(What to work on)
For the data below, please report each line where the word "assumes" is found.

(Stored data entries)
-- Opening Marker --
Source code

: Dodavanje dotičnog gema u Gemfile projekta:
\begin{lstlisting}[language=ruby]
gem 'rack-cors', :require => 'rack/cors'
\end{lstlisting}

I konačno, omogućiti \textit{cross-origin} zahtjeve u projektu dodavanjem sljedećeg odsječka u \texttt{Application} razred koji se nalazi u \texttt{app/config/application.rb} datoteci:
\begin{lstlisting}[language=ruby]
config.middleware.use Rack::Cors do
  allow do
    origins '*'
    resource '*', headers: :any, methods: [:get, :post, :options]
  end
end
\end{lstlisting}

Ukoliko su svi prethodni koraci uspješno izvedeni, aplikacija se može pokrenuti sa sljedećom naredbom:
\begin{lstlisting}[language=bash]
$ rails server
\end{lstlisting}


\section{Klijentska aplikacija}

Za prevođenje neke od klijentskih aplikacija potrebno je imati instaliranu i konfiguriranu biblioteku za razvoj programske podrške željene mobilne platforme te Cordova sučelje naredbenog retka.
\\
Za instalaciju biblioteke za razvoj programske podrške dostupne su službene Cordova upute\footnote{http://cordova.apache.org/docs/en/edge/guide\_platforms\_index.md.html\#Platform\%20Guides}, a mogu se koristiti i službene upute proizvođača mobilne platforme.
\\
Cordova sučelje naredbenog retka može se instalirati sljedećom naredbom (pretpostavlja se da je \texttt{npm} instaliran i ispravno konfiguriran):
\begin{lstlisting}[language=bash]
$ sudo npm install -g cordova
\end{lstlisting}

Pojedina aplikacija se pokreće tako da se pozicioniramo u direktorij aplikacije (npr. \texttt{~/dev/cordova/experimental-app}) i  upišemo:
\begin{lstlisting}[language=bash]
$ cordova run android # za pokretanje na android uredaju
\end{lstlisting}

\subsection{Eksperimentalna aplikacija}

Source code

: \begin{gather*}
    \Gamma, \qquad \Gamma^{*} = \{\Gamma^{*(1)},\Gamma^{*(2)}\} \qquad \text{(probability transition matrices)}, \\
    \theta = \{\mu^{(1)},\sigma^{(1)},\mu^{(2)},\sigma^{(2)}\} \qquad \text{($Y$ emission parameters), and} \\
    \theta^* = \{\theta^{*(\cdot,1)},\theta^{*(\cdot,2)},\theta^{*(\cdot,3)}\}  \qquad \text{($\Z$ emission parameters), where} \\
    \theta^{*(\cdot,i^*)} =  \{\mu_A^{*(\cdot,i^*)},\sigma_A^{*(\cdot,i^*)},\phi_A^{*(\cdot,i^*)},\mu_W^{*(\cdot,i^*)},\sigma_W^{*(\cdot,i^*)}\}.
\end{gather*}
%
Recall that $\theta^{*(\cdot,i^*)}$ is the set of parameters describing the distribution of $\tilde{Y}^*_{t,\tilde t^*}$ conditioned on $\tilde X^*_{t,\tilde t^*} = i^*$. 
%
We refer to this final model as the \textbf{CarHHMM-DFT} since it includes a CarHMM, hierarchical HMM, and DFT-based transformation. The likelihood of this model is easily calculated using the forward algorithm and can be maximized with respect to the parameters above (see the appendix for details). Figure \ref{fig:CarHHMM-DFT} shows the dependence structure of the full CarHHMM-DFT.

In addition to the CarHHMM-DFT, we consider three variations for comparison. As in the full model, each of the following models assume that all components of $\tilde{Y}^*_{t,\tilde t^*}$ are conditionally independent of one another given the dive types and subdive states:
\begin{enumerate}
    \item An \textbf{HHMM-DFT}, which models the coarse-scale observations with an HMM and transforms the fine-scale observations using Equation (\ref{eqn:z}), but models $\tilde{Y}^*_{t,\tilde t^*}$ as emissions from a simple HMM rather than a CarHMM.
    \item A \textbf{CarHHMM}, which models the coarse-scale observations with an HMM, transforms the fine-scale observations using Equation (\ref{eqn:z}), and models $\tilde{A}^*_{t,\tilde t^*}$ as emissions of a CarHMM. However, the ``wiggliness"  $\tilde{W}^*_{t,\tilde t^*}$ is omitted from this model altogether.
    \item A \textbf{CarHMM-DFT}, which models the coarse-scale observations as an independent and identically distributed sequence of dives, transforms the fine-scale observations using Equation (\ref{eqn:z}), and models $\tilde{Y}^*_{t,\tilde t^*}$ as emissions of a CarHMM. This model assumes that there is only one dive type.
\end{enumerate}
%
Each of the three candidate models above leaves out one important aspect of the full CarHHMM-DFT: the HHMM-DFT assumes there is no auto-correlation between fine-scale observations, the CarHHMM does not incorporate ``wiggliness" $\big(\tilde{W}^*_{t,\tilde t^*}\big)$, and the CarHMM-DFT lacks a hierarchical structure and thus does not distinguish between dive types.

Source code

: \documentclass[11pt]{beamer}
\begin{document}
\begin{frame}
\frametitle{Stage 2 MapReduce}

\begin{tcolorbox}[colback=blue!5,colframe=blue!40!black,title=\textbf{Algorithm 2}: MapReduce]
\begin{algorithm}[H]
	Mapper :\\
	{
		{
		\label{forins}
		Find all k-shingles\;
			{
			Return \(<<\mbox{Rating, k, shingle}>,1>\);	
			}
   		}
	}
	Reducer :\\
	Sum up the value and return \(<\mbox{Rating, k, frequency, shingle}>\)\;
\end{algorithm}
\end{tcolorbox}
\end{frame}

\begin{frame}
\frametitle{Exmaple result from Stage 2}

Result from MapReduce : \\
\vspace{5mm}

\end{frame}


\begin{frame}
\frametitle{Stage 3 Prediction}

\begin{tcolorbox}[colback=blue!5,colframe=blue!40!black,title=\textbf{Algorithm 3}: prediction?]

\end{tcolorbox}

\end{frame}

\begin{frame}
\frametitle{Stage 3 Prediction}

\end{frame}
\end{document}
-- Closing Marker --
(Task response)
    \item A \textbf{CarHMM-DFT}, which models the coarse-scale observations as an independent and identically distributed sequence of dives, transforms the fine-scale observations using Equation (\ref{eqn:z}), and models $\tilde{Y}^*_{t,\tilde t^*}$ as emissions of a CarHMM. This model assumes that there is only one dive type.
Each of the three candidate models above leaves out one important aspect of the full CarHHMM-DFT: the HHMM-DFT assumes there is no auto-correlation between fine-scale observations, the CarHHMM does not incorporate ``wiggliness" $\big(\tilde{W}^*_{t,\tilde t^*}\big)$, and the CarHMM-DFT lacks a hierarchical structure and thus does not distinguish between dive types.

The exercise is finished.